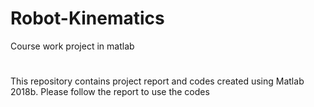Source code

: # Robot-Kinematics
Course work project in matlab
#
This repository contains project report and codes created using Matlab 2018b. Please follow the report to use the codes
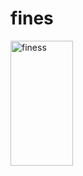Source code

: # fines

<img src="https://mir-s3-cdn-cf.behance.net/project_modules/fs/3dfd4f84777281.5d6786a597b37.png" alt="finess" style="width:100px;height:200px;"/>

# # # # #

TASK GOAL:
Reproduce the data above in full, exactly as it is, with the pictures left out.

OUTPUT FOR THIS TASK:
Source code

: # Robot-Kinematics
Course work project in matlab
#
This repository contains project report and codes created using Matlab 2018b. Please follow the report to use the codes
Source code

: # fines

<img src="https://mir-s3-cdn-cf.behance.net/project_modules/fs/3dfd4f84777281.5d6786a597b37.png" alt="finess" style="width:100px;height:200px;"/>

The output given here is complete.